··· Data shown ···

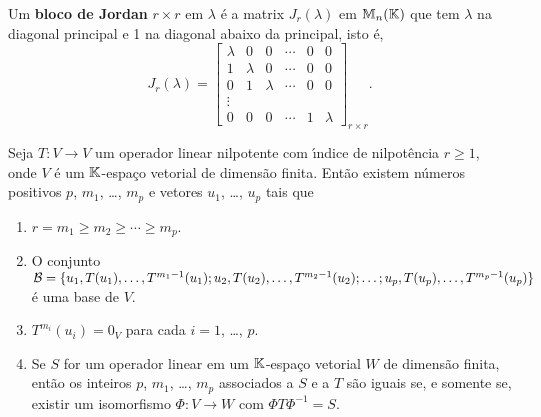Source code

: \begin{definicao}
    Um \textbf{bloco de Jordan} $r \times r$ em $\lambda$ \'e a matrix $J_r(\lambda)$ em $\mathbb{M}_n(\mathbb{K})$ que tem $\lambda$ na diagonal principal e 1 na diagonal abaixo da principal, isto \'e,
    \[
    J_r(\lambda) = \begin{bmatrix}
        \lambda & 0 & 0 & \cdots & 0 & 0\\
        1 & \lambda & 0 & \cdots & 0 & 0\\
        0 & 1 & \lambda & \cdots & 0 & 0\\
        \vdots\\
        0 & 0 & 0 & \cdots & 1 & \lambda
    \end{bmatrix}_{r \times r}.
\]
\end{definicao}

\begin{teorema}\label{operador_nilpotente}
    Seja $T : V \to V$ um operador linear nilpotente com {\'\i}ndice de nilpot\^encia $r \ge 1$, onde $V$ \'e um $\mathbb{K}$-espa\c{c}o vetorial de dimens\~ao finita. Ent\~ao existem n\'umeros positivos $p$, $m_1$, \dots, $m_p$ e vetores $u_1$, \dots, $u_p$ tais que
    \begin{enumerate}[label=({\roman*})]
        \item\label{propriedade_i_operado_nilpotente} $r = m_1 \ge m_2 \ge \cdots \ge m_p$.
        \item\label{propriedade_ii_operado_nilpotente} O conjunto $\mathcal{B} = \{u_1, T(u_1), \dots, T^{m_1 - 1}(u_1); u_2, T(u_2), \dots, T^{m_2 - 1}(u_2); \dots; u_p, T(u_p), \dots, \linebreak T^{m_p - 1}(u_p)\}$ \'e uma base de $V$.
        \item\label{propriedade_iii_operado_nilpotente} $T^{m_i}(u_i) = 0_V$ para cada $i = 1$, \dots, $p$.
        \item\label{propriedade_iv_operado_nilpotente} Se $S$ for um operador linear em um $\mathbb{K}$-espa\c{c}o vetorial $W$ de dimens\~ao finita, ent\~ao os inteiros $p$, $m_1$, \dots, $m_p$ associados a $S$ e a $T$ s\~ao iguais se, e somente se, existir um isomorfismo $\Phi : V \to W$ com $\Phi T \Phi^{-1} = S$.
    \end{enumerate}
\end{teorema}

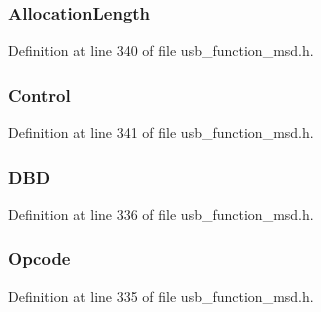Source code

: \subsubsection[{Allocation\+Length}]{ Allocation\+Length}\label{struct_mode_sense_c_b_a8c0a66f23ee960de672d690626364354}


Definition at line 340 of file usb\+\_\+function\+\_\+msd.\+h.

\hypertarget{struct_mode_sense_c_b_a5dc24656c27deb12af74c98930f0bfc5}{}
\subsubsection[{Control}]{ Control}\label{struct_mode_sense_c_b_a5dc24656c27deb12af74c98930f0bfc5}


Definition at line 341 of file usb\+\_\+function\+\_\+msd.\+h.

\hypertarget{struct_mode_sense_c_b_a41546dd3008b70b9cef1ab0dfbca1584}{}
\subsubsection[{D\+B\+D}]{ D\+B\+D}\label{struct_mode_sense_c_b_a41546dd3008b70b9cef1ab0dfbca1584}


Definition at line 336 of file usb\+\_\+function\+\_\+msd.\+h.

\hypertarget{struct_mode_sense_c_b_a3ac7536b907732d60214ae553910eed9}{}
\subsubsection[{Opcode}]{ Opcode}\label{struct_mode_sense_c_b_a3ac7536b907732d60214ae553910eed9}


Definition at line 335 of file usb\+\_\+function\+\_\+msd.\+h.

\hypertarget{struct_mode_sense_c_b_a53ee9769775f645af63931eb0fef7922}{}
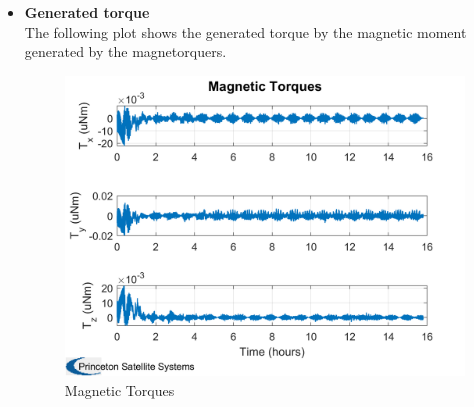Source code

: \begin{itemize}
    \item \textbf{Generated torque}\\
    The following plot shows the generated torque by the magnetic moment generated by the magnetorquers.
    \begin{figure}[H]
        \centering
        \includegraphics[width=0.48\linewidth]{res/img/Nadir_EKF/Simulations/Magnetic Torques.png}
        \caption{Magnetic Torques}
    \end{figure}


\end{itemize}
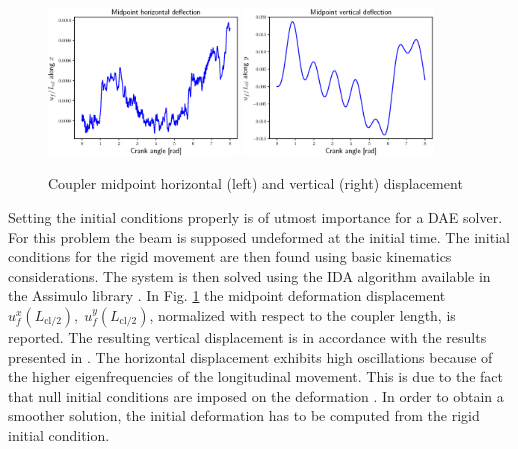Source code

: \documentclass{svjour3}                     %
\begin{document}
\begin{figure}[tb]
	\centering
	\includegraphics[width=0.45\textwidth]{uM_disp.eps} 
	\includegraphics[width=0.45\textwidth]{wM_disp.eps} 
	\caption{Coupler midpoint horizontal (left) and vertical (right) displacement}
	\label{fig:defM_crsl}
\end{figure}

Setting the initial conditions properly is of utmost  importance for a DAE solver. For this problem the beam is supposed undeformed at the initial time. The initial conditions for the rigid movement are then found using basic kinematics considerations.  The system is then solved using the IDA algorithm available in the Assimulo library \cite{assimulo}. In Fig. \ref{fig:defM_crsl} the midpoint deformation displacement $u_f^x(L_{\text{cl}/2}),\; u_f^y(L_{\text{cl}/2})$, normalized with respect to the coupler length, is reported. The resulting vertical displacement is in accordance with the results presented in \cite{Ellenbroek2018}. The horizontal displacement exhibits high oscillations because of the higher eigenfrequencies of the longitudinal movement. This is due to the fact that null initial conditions are imposed on the deformation \cite{MB_Daepde}. In order to obtain a smoother solution, the initial deformation has to be computed from the rigid initial condition.
\end{document}
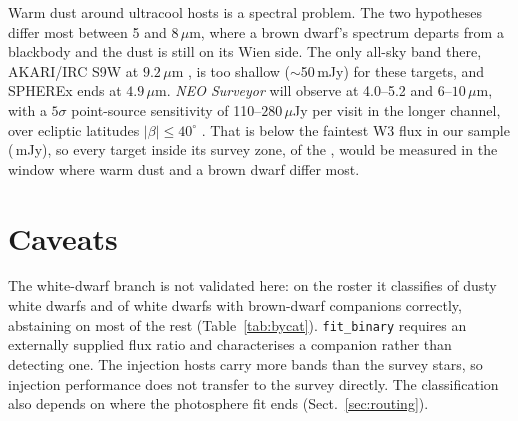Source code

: \documentclass{aa}
\begin{document}
Warm dust around ultracool hosts is a spectral problem. The two hypotheses differ
most between 5 and $8\,\mu$m, where a brown dwarf's spectrum departs from a
blackbody and the dust is still on its Wien side. The only all-sky band there,
AKARI/IRC S9W at $9.2\,\mu$m \citep{ishihara2010}, is too shallow
($\sim$50\,mJy) for these targets, and SPHEREx ends at $4.9\,\mu$m.
\emph{NEO Surveyor} will observe at 4.0--5.2 and $6$--$10\,\mu$m, with a
$5\sigma$ point-source sensitivity of 110--$280\,\mu$Jy per visit in the longer
channel, over ecliptic latitudes $|\beta| \le 40^\circ$ \citep{mainzer2023}. That
is below the faintest W3 flux in our sample (\svWthreeMin\,mJy), so every target inside
its survey zone, \svNeos{} of the \svPool, would be measured in the window where warm dust
and a brown dwarf differ most.

\section{Caveats}
\label{sec:caveats}

The white-dwarf branch is not validated here: on the roster it classifies \wdDiskOK{} of
\wdDiskN{} dusty white dwarfs and \wdCompOK{} of \wdCompN{} white dwarfs with brown-dwarf companions
correctly, abstaining on most of the rest (Table~\ref{tab:bycat}). \texttt{fit\_binary} requires an externally supplied flux ratio
and characterises a companion rather than detecting one. The injection hosts carry
more bands than the survey stars, so injection performance does not transfer to
the survey directly. The classification also depends on where the photosphere
fit ends (Sect.~\ref{sec:routing}).
\end{document}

···

Work instructions: Scan the lines above for the word "hosts" and copy every one where it occurs.

Answer box:
Warm dust around ultracool hosts is a spectral problem. The two hypotheses differ
and characterises a companion rather than detecting one. The injection hosts carry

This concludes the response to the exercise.